11 years was last month.


----------



## pawarrant (Jun 15, 2006)

MB330 said:


> 11 years was last month.


That looked like a great route. How long was that trip?


----------



## MB330 (Oct 18, 2005)

pawarrant said:


> That looked like a great route. How long was that trip?


Standard 14 days allow by BMW + 3 more days stay in Madrid after drop off.
Total 1832 mls


----------



## MB330 (Oct 18, 2005)

dkreidel!!!
My apologies for hijacking your thread. :beerchug:


----------



## dkreidel (Aug 24, 2005)

MB330 said:


> dkreidel!!!
> My apologies for hijacking your thread. :beerchug:


Ha, I do worse to others! No sweat:drink:


----------



## dkreidel (Aug 24, 2005)

My car is now in Status 150, so it's locked down now. I had the opportunity to drive a new Ford with Car Play, and finally understood why it might be worth a couple hundred bucks.
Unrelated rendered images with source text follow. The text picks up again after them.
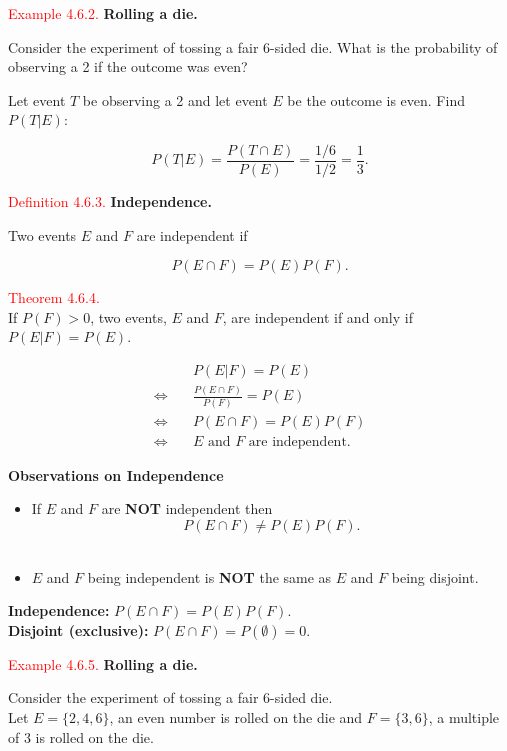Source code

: \documentclass[
]{book}
\providecommand{\tightlist}{%
  \setlength{\itemsep}{0pt}\setlength{\parskip}{0pt}}
\begin{document}
\leavevmode{}%
\textcolor{red}{Example 4.6.2.}
{\textbf{Rolling a die.}}

Consider the experiment of tossing a fair 6-sided die. What is the probability of observing a 2 if the outcome was even?

Let event \(T\) be observing a 2 and let event \(E\) be the outcome is even. Find \(P(T|E)\):

\[P(T|E)=\frac{P(T \cap E)}{P(E)} = \frac{1/6}{1/2} = \frac{1}{3}.\]

\leavevmode{}%
\textcolor{red}{Definition 4.6.3.}
{\textbf{Independence.}}

Two events \(E\) and \(F\) are independent if

\[P(E\cap F)=P(E)P(F).\]

\leavevmode{}%
\textcolor{red}{Theorem 4.6.4.}\\
If \(P(F)>0\), two events, \(E\) and \(F\), are independent if and only if \(P(E|F)=P(E)\).

\begin{align*}
& P(E|F) = P(E) \\
\iff \quad & \frac{P(E \cap F)}{P(F)} = P(E) \\
\iff \quad & P(E \cap F) = P(E)P(F) \\
\iff \quad & E \text{ and } F \text{ are independent.}
\end{align*}

\hfill\break

\textbf{Observations on Independence}

\begin{itemize}
\tightlist
\item
  If \(E\) and \(F\) are \textbf{NOT} independent then
  \[
  P( E \cap F) \neq P(E)P (F).
  \]\\
\item
  \(E\) and \(F\) being independent is \textbf{NOT} the same as \(E\) and \(F\) being disjoint.
\end{itemize}

\textbf{Independence:} \(P( E \cap F) = P(E)P(F)\).\\
\textbf{Disjoint (exclusive):} \(P( E \cap F) = P (\emptyset) = 0\).

\leavevmode{}%
\textcolor{red}{Example 4.6.5.}
{\textbf{Rolling a die.}}

Consider the experiment of tossing a fair 6-sided die.\\
Let \(E= \{2,4,6\}\), an even number is rolled on the die and \(F= \{3,6\}\), a multiple of 3 is rolled on the die.
\end{document}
Greg Poland was able to get it added, even though Individual Orders get locked down on a date well before the car hits 150.

I've got a set of brand new Apex FL-5 wheels in the garage, and have staggered Conti DWS06 ordered to go on the Apex. I also have a set of Nokian Hakkapelita's ordered to mount on the stock 18" wheels since the car will reach Montana sometime in January. Dinan is lined up for the S2 tune, and perhaps one of their exhausts.

I put a set of Apex ARC-8's on my daughters 3 series, and even she couldn't bend or break 'em. I'm told these new Apex designs are much stronger, in spite of being significantly lighter than the hell-for-stout ARC-8's


----------



## boothguy (Feb 1, 2007)

Hey, Dick: exciting stuff. Looking forward to a trip report.


----------



## dkreidel (Aug 24, 2005)

boothguy said:


> Hey, Dick: exciting stuff. Looking forward to a trip report.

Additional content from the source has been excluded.